Cradle of Civilization

A Blog about the Birth of Our Civilisation and Development

The love / war goddess

Posted by Fredsvenn on May 30, 2016

Hausōs

One of the most important goddesses of reconstructed Proto-Indo-European religion is the personification of dawn as a beautiful young woman. Her name is reconstructed as Hausōs (PIE *hewsṓs- or *hausōs-, an s-stem), besides numerous epithets.

Derivatives of *h₂ewsṓs in the historical mythologies of Indo-European peoples include Indian Uṣas, Greek Ēōs, Latin Aurōra, and Baltic Aušra (“dawn”, c.f. Lithuanian Aušrinė). Germanic *Austrōn- is from an extended stem *hews-tro-.

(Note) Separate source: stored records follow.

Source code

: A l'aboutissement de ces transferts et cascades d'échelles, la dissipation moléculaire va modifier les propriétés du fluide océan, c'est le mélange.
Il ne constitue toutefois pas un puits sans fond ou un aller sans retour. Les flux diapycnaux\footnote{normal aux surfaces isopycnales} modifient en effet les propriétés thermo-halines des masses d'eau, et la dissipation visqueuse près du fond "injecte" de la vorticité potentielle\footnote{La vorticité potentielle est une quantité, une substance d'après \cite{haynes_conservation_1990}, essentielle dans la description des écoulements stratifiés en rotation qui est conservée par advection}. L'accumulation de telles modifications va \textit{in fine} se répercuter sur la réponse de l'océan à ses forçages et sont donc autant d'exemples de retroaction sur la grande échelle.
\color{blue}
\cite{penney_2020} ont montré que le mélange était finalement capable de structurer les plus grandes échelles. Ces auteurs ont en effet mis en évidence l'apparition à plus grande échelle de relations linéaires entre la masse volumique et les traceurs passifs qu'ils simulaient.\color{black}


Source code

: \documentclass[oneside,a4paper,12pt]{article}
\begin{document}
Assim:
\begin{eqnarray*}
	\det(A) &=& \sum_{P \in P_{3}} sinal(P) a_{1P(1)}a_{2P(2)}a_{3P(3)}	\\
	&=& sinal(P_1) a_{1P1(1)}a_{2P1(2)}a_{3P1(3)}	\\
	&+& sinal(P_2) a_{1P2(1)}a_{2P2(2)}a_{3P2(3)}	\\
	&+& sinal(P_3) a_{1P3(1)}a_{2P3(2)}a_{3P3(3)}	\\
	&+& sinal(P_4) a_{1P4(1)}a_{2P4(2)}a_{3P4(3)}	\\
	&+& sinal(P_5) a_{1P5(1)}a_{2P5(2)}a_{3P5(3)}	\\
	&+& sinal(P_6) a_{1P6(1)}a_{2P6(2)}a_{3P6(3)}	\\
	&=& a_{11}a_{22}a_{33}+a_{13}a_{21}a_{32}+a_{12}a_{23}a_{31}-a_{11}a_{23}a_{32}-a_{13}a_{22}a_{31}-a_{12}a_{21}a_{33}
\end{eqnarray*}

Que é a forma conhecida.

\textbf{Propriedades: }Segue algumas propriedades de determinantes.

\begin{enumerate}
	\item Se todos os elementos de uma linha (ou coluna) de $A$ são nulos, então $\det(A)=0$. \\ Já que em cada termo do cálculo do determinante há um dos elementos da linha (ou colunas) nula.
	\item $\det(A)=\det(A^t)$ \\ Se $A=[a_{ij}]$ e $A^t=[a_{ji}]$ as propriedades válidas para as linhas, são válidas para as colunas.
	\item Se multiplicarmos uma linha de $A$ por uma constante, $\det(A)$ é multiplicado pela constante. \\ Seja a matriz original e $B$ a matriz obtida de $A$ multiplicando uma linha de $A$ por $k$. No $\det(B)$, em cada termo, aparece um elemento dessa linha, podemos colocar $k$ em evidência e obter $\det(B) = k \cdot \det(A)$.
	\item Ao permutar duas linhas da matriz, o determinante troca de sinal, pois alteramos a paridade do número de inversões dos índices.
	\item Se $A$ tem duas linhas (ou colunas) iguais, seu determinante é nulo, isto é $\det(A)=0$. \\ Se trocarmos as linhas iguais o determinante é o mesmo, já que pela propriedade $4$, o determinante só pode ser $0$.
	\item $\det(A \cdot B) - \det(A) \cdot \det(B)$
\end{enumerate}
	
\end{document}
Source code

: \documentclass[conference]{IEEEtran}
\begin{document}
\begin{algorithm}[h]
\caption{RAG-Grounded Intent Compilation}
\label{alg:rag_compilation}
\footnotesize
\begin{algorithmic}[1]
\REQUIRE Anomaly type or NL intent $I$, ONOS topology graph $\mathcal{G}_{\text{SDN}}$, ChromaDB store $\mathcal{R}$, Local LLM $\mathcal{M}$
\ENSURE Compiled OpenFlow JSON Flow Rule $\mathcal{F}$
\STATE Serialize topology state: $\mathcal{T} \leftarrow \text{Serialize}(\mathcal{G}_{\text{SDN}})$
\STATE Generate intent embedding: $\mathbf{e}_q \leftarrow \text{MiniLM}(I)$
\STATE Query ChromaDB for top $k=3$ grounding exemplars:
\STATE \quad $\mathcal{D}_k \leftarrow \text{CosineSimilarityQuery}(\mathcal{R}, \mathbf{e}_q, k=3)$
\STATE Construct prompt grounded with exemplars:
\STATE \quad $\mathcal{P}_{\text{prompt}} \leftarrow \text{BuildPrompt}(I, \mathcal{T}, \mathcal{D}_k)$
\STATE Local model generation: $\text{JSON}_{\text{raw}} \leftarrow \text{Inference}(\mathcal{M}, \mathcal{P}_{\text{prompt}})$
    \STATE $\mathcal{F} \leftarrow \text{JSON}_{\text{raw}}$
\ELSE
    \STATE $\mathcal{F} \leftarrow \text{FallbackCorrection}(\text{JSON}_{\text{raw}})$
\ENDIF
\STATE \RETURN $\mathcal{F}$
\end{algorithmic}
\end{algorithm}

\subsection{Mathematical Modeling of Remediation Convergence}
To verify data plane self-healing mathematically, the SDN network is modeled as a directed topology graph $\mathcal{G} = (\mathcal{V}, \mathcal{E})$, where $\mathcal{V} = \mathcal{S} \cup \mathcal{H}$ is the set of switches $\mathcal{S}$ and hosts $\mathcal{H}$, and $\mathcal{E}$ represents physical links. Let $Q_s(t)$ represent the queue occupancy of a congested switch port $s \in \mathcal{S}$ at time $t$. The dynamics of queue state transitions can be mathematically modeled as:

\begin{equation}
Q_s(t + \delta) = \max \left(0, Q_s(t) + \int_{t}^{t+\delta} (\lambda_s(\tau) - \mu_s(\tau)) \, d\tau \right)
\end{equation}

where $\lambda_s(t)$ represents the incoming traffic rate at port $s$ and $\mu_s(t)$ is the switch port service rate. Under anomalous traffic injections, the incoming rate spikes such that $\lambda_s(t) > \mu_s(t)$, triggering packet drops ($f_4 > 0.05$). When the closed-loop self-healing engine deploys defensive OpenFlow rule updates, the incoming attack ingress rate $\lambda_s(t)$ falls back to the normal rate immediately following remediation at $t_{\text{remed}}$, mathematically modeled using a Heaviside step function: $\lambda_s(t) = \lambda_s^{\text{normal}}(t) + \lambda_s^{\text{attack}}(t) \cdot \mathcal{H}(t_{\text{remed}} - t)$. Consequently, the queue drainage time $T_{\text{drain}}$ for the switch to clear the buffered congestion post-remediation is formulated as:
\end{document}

The name *h₂ewsṓs is derived from a root *h₂wes / *au̯es “to shine”, thus translating to “the shining one”. Both the English word east and the Latin auster “south” are from a root cognate adjective *aws-t(e)ro-. Also cognate is aurum “gold”, from *awso-. The name for “spring season”, *wes-r- is also from the same root.

Besides the name most amenable to reconstruction, *hewsṓs, a number of epithets of the dawn goddess may be reconstructed with some certainty. Among these is *wenos- (also an s-stem), whence Sanskrit vanas “loveliness; desire”, used of Uṣas in the Rigveda, and the Latin name Venus and the Norse Vanir.

The name indicates that the goddess was imagined as a beautiful nubile woman, who also had aspects of a love goddess. As a consequence, the love goddess aspect was separated from the personification of dawn in a number of traditions, including Roman Venus vs. Aurora, and Greek Aphrodite vs. Eos.

The name of Aphrodite may still preserve her role as a dawn goddess, etymologized as “she who shines from the foam [ocean]” (from aphros “foam” and deato “to shine”). It have also been proposed an etymology based on the connection with the Indo-European dawn goddess, from *abhor- “very” and *dhei “to shine”. Other epithets include Erigone “early-born” in Greek.

The Italic goddess Mater Matuta “Mother Morning” has been connected to Aurora by Roman authors (Lucretius, Priscianus). Her festival, the Matralia, fell on 11 June, beginning at dawn.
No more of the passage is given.